A statement by Meka Olowola, head, corporate communications of the group noted last weekend, quoted Wale Tinubu, Group Chief Executive, as saying that with the offer, “We are at the final stages in the execution of overall strategy to increase our exposure to the upstream sector whilst reducing the dependence on the downstream.

“The successful outcome of the Rights Issue will position Oando to increase value for shareholders in the Upstream through focused portfolio growth in production, cash margins and improved returns on capital deployed. We count on the consistent support of our shareholders to seize the opportunity to take up their rights and benefit from the higher margin value creation the Upstream offers.”

Continuing, Tinubu recalled that “in 2010 we raised N21.1 billion through a rights Issue, it was a highly successful event, as it closed 28 per cent oversubscribed and we look forward to a similar outcome in this exercise. We count on the consistent support of our shareholders to seize the opportunity to take up their rights and benefit from the higher margin value creation the Upstream offers.”

While Vetiva Capital Management Limited is lead issuing house, FBN Capital Limited and FCMB Capital Markets Limited are Joint Issuing Houses.

Oando has transformed from being just a petroleum products marketing company when it commenced business in 1956 as ESSO West Africa Incorporated, a subsidiary of Exxon Corporation of the USA. In 1976, the Federal Government acquired Exxon Corporation’s interest, thereby fully indigenizing the company, re-branding it Unipetrol Nigeria Limited, which was listed in February 1992, following its conversion to a public limited liability company in 1991, when government divested 60 per cent of its shareholding to the general public.
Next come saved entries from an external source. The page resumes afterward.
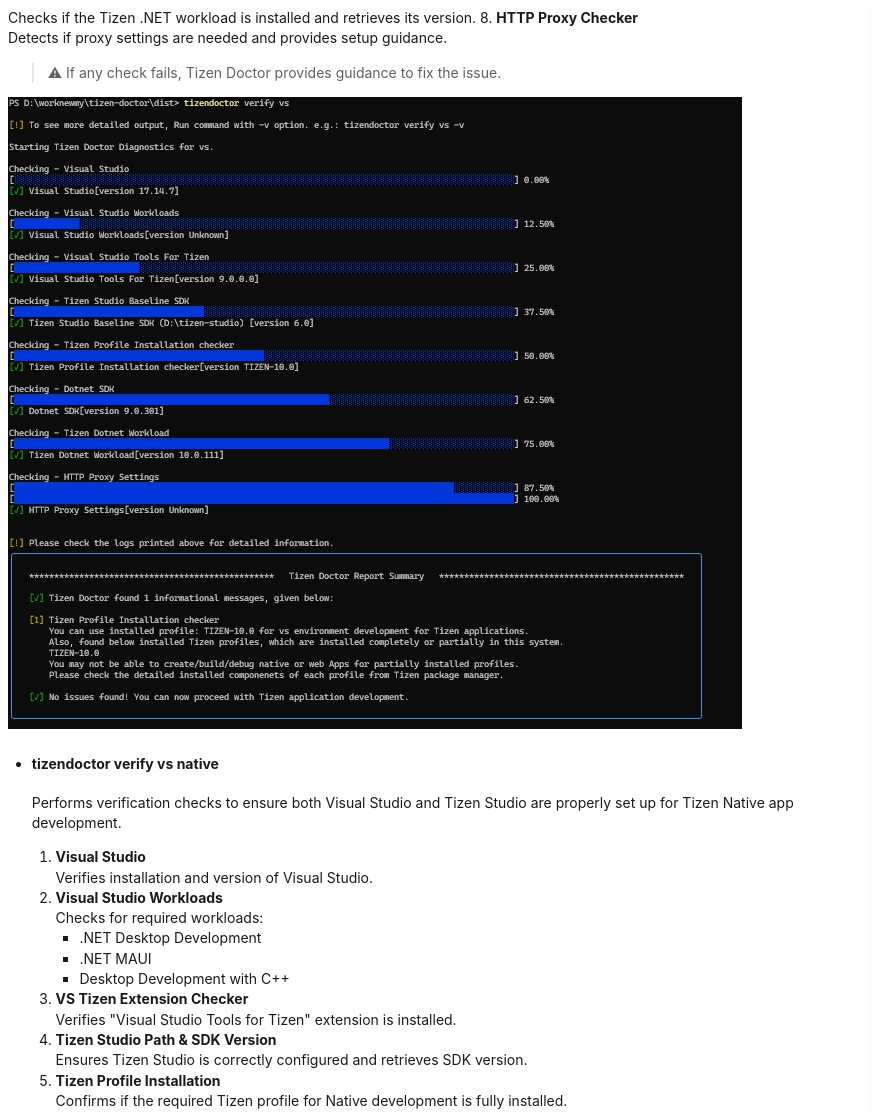    Checks if the Tizen .NET workload is installed and retrieves its version.
  8. **HTTP Proxy Checker**  
   Detects if proxy settings are needed and provides setup guidance.

  > ⚠️ If any check fails, Tizen Doctor provides guidance to fix the issue.

  ![Tizendoctor verify vs command](./media/tizendoctor_verify_vs_new.jpg)

* #### tizendoctor verify vs native
  Performs verification checks to ensure both Visual Studio and Tizen Studio are properly set up for Tizen Native app development.  

  1. **Visual Studio**  
   Verifies installation and version of Visual Studio.
  2. **Visual Studio Workloads**  
   Checks for required workloads:
     * .NET Desktop Development  
     * .NET MAUI  
     * Desktop Development with C++
  3. **VS Tizen Extension Checker**  
   Verifies "Visual Studio Tools for Tizen" extension is installed.
  4. **Tizen Studio Path & SDK Version**  
   Ensures Tizen Studio is correctly configured and retrieves SDK version.
  5. **Tizen Profile Installation**  
   Confirms if the required Tizen profile for Native development is fully installed.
The turning point was the acquisition of 30 per cent stake in Unipetrol from government by Ocean & Oil Investments Limited in year 2000 to become the core investor. In August, 2002, Unipetrol acquired a 60 per cent stake in Agip Nigeria Plc from Agip Petroil International B.V for $86 million. Both companies were then merged, and the combined entity re-branded Oando Plc in December, 2003.